→ Exercise instructions
What lines in the entries below contain the word "time"? Copy all of them.

→ Provided material
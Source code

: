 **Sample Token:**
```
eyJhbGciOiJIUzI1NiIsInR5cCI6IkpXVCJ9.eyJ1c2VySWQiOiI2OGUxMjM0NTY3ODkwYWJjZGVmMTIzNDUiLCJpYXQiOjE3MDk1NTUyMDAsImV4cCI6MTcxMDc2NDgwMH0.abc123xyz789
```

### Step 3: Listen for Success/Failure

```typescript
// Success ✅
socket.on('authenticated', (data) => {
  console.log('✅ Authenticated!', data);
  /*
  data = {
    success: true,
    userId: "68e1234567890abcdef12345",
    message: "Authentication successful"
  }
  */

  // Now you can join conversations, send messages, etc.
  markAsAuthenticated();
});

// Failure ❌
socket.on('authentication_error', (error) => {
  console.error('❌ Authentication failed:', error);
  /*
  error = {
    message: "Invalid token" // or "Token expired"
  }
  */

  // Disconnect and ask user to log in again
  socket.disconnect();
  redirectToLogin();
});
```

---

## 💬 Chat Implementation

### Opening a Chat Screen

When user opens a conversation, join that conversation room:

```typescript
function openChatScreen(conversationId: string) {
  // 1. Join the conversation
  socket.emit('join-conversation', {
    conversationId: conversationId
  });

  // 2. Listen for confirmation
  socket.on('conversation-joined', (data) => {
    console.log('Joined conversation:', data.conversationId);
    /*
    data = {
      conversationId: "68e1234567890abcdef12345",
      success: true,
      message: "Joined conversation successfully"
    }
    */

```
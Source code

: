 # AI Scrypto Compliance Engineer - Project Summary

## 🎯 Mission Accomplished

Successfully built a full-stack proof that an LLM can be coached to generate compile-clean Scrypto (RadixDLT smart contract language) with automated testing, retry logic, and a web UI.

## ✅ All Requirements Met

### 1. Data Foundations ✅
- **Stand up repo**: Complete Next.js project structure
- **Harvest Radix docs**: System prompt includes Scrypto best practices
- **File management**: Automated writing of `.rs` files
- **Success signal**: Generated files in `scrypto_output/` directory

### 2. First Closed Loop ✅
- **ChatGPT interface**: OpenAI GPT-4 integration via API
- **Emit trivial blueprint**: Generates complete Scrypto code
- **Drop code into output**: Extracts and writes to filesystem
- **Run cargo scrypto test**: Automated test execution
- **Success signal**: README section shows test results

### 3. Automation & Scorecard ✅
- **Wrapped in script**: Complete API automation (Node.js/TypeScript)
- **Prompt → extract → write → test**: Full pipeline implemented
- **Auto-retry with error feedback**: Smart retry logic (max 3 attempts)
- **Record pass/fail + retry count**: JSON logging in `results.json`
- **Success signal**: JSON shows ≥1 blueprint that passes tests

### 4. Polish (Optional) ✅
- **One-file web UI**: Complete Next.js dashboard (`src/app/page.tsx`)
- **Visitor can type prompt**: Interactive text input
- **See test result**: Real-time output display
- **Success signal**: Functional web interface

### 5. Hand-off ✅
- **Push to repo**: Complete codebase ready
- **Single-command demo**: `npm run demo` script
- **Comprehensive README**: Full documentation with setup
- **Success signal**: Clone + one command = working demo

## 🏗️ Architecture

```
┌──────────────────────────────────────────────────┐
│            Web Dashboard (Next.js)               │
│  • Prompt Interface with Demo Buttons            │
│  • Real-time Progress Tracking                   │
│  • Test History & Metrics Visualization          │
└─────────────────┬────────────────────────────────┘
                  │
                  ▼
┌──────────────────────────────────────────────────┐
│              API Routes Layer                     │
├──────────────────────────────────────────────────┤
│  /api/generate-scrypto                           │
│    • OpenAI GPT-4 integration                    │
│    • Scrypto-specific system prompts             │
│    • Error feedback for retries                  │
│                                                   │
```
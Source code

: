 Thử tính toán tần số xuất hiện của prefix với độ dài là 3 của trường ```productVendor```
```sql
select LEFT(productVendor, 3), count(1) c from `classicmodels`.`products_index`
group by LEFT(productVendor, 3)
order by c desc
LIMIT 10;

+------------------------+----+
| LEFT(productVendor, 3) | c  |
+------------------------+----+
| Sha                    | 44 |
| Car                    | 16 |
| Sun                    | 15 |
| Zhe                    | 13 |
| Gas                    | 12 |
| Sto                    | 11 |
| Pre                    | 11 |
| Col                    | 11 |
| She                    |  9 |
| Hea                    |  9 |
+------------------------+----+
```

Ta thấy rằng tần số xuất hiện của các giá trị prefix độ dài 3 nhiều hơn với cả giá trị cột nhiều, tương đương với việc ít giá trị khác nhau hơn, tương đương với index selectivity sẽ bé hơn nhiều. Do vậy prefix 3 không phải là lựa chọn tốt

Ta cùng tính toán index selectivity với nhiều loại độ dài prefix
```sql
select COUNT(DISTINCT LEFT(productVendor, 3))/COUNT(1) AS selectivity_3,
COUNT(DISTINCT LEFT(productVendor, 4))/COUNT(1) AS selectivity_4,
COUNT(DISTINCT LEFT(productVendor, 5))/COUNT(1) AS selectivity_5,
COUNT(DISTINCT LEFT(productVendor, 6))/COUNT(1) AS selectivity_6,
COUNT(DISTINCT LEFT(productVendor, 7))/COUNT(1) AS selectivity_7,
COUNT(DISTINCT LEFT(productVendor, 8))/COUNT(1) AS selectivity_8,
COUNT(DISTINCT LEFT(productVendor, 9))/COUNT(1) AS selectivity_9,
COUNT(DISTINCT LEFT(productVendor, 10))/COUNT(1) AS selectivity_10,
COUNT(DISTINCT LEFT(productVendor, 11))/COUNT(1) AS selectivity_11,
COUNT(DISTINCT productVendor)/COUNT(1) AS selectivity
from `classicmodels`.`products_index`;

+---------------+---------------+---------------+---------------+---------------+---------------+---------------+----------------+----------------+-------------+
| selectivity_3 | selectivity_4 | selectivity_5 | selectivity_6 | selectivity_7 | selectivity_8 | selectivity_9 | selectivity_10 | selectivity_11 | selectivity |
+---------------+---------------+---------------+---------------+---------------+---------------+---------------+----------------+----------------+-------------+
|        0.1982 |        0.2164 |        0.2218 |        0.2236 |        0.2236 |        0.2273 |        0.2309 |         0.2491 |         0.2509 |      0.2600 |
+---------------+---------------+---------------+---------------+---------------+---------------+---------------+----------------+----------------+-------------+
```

→ Completed task
- **See test result**: Real-time output display
│  • Real-time Progress Tracking                   │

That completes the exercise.